¡Oh, dioses de la noche!
¡Oh, dioses de las tinieblas, del incesto y del crimen, de la melancolía y del suicidio!
¡Oh, dioses de las ratas y de las cavernas, de los murciélagos, de las cucarachas!
¡Oh, violentos, inescrutables dioses del sueño y de la muerte!
Se encienden las luces; amarillentas. Ambientan el cuarto de modo sombrío, imprimen un tono sepia en la escena. Hay una mecedora, una mesita de luz con un mantel tejido a crochet, y sobre ella hay una lámpara de los años ’20: apagada. Hay persianas; están cerradas. Se respira el polvo y la humedad en una casa en donde no entra el sol hace ya muchos años. Ethel se sienta en la mecedora.
Habla sola. Los años y la soledad crónica le enseñaron a ser ella misma su mejor compañía: emisora y receptora de sus propios diálogos.

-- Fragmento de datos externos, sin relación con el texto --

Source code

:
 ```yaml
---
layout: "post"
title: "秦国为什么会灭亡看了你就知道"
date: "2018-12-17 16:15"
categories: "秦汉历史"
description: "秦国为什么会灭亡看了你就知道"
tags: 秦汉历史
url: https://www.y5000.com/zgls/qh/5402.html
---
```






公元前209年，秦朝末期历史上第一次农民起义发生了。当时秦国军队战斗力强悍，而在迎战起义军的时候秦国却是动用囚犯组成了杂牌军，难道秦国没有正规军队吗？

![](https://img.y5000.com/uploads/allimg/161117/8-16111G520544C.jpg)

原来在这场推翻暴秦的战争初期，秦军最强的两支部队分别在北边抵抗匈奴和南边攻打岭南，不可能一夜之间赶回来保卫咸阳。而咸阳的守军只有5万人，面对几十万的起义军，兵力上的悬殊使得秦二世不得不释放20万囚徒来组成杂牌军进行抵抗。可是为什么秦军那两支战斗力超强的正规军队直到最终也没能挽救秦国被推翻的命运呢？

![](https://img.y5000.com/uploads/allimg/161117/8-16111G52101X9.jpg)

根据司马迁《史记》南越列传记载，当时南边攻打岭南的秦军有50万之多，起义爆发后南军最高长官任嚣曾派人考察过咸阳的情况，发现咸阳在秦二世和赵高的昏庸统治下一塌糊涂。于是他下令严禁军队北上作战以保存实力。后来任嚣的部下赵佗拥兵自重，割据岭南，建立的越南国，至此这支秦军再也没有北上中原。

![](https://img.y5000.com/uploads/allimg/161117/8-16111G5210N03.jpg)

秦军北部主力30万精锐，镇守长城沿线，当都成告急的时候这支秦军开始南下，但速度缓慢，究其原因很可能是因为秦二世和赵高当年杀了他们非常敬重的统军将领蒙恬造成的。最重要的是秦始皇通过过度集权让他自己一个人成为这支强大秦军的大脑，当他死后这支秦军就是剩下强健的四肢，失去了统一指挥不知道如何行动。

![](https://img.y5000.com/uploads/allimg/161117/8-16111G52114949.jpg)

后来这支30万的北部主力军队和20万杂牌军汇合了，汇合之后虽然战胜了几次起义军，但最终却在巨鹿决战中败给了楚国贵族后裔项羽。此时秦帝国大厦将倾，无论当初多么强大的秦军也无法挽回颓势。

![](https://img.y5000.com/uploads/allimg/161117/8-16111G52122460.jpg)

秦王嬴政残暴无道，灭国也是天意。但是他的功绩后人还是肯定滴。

Ethel: Me pregunto por dónde andarán todos aquellos seres queridos con los que compartí mi camino alguna vez: Robert, Alice, Dorothy, y… ¡Wayne… oh, amado Wayne! ¡Cuánto te extraño! Parece ayer que estabas a mi lado, leyendo el periódico mientras yo hacía las prácticas para el coro de la iglesia. Cómo añoro tus halagos a mi voz. Solías decir: tu corazón no bombea sangre; bombea melodías, de las más hermosas. O algo así como: mis oídos vibran de emoción al escucharte. ¡Oh, Wayne! ¿Cómo es posible que te hayas ido, que me hayas dejado? Contigo podía admirar la vida de una manera tan colorida, tan vivaz, tan completa, tan musical, tan perfecta… te fuiste y se apagó mi alma, y con ella, mi vista. La ceguera me invadió por completo. Te la llevaste para vendar mis ojos de las atrocidades, ¿verdad?, de la maldad, de la podredumbre del mundo. No sé si el mundo está podrido, pero sí lo estoy yo; me estoy desvaneciendo, estoy cada vez más metida para adentro, evitando el universo social y reforzando cada vez más mi mundo interior: en descomposición. ¡Te necesito! Robert nunca está en casa y sospecho que está imbrincado en un asunto turbio, oscuro, lúgubre –Cómo culparlo, con las desgracias que vivió: primero tú, luego su padre asesinado por dos matones a la salida del trabajo, y luego Ella… mi querida Ella. En fin, Robert (hace una pausa, rogando que no le rueden lágrimas de sus ojos; se prometió a sí misma no llorar nunca más luego de la muerte de Wayne: tenía que ser fuerte): las pocas veces que viene a casa está rodeado de olores muy fuertes, mezcla de Brandy con marihuana- lo sé porque mis ojos ahuecados le ordenaron a mis otros sentidos que profundicen su percepción-. ¡Oh, Wayne!, vivo tan mareada que ya no sé qué siento y qué no, qué huelo y qué no… prefiero dormir antes que hablar sola- tarea que se me hizo tan habitual-. Me siento como una hormiga intentando llevar alimento para su comunidad, pero que es pisoteada por pies humanos, gigantes ante el visor de la pobre criatura diminuta; aún peor: me siento una hormiga pisoteada por pies tan grandes, tan… pies que ni siquiera puede ver; tan sólo puede desesperarse y experimentar sufrimiento sin poder ver la causa de su dolor. ¡Oh Wayne!, mi voz ya no emite hermosas melodías; mi voz parece un instrumento viejo y desafinado. ¡Oh, Wayne, tan humillada y abatida me siento!
Apagón.
Ojos que sufren. Ojos que gritan. Ojos que abren otros ojos. Ojos que quieren ser vistos. Ojos retratados.
Ojos que ven múltiples imágenes. Ojos que no logran recomponer escenas. Ojos desperdigados. Ojos que quieren ser ensamblados.
Ojos que quieren ver por otros. Ojos encontrados en un pasado, en un presente. Ojos que quieren vislumbrar un futuro. Ojos que ya perdieron la esperanza. Ojos que denotan alegría. Ojos cargados de emoción. Ojos que enmarcan una realidad que quiere ser otra.
Ojos que ven múltiples imágenes. Ojos que no logran recomponer escenas. Ojos desperdigados. Ojos que quieren ser ensamblados.
Ojos que quieren ver por otros. Ojos encontrados en un pasado, en un presente. Ojos que quieren vislumbrar un futuro. Ojos que ya perdieron la esperanza. Ojos que denotan alegría. Ojos cargados de emoción. Ojos que enmarcan una realidad que quiere ser otra.
Ojos que no ven. Ojos que sienten. Ethel.